Pasada una semana la historia tomó matices de segundas partes. Jugábamos a las bolas y, Rafael, siempre pendiente del chisme a pesar de sus once años, me dio un codazo y señaló para el camino.

Delante, una Taty macilenta, con diez libras de menos, mirada lánguida, y llamativo collar de perlas moradas alrededor del cuello avanzaba hasta la casa paterna; la seguía Conrado, igual de escuálido, con ropas estrujadas y el estómago pegado al espinazo.

_ ¡No es fácil- dijo Rafa- una semana de trabajo es mucho!

_ ¡Oye tú, cuidao que esa es mi hermana!

Dicho y hecho. Rodaron por el polvo, uno por chismoso, el otro defendiendo la honra familiar.

A los treinta días comenzaron las náuseas de Taty, seguidas de remedios, espasmos y antojos que culminaron  a los siete meses con el nacimiento de Conrado junior y la sospecha confirmada del padre:

_ “¡Eeeeesto venía de deeee antes!”

Como hay de todo un poco  en la viña del Señor, algunos hacían de los enlaces matrimoniales motivos de burlas. Santiago Boza se entretenía en escribir con carbón en la canal de su casa guajira el nombre de la hija de fulano, que el día tal del mes tal se fue por la ventana con ziclano, el hijo de zutano.  Tenía la pizarra llena de escapadas y destierros hasta aquella aciaga mañana cuando  el más pequeño de casa le espetó:

_ Papaíto, ¿Tú no vas a escribir el nombre de mi hermana que anoche se fue con Alberto el del caballo moro?

Al viejo guasón se le atragantó el café:

_ ¡Mira muchacho, coge pa allá, que te reviento!

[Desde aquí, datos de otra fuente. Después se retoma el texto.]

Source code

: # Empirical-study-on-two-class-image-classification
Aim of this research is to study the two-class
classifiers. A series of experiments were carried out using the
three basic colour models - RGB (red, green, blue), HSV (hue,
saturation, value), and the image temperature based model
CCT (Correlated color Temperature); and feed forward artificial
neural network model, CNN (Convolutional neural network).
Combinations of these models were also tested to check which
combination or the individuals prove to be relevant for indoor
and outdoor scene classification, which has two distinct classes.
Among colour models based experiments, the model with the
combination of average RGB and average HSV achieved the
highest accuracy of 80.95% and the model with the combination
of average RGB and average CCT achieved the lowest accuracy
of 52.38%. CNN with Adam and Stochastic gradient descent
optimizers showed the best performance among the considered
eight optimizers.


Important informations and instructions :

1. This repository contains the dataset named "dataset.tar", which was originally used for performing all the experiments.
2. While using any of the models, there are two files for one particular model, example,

Así dijo y pintó con cocoa la atestada canal, hasta entonces testimoniante de cuanta fuga ocurrió por aquellos predios.

A favor de la costumbre he de decir que la mayoría de  los matrimonios a lomo de cabalgaduras fructificaron para dar paso al surgimiento de familias de respeto en las que sus miembros aun sienten orgullo de la bragada actitud de papá, en medio de la noche, a punto de recibir un perdigonzazo,  y la fanfarronada de mamá para marcharse por la ventana a expensas de la furia del irritado patriarca.

Estadísticamente ha quedado demostrado que en la actualidad, a pesar del bombo y el platillo, los gastos exuberantes, juramentos ensayados, fotos, videos y hoteles carísimos,  el matrimonio no pasa de un  año y la guerra entre los ex se torna  asunto de por vida.  A buen entendedor, amigos míos… se lo lleva la corriente.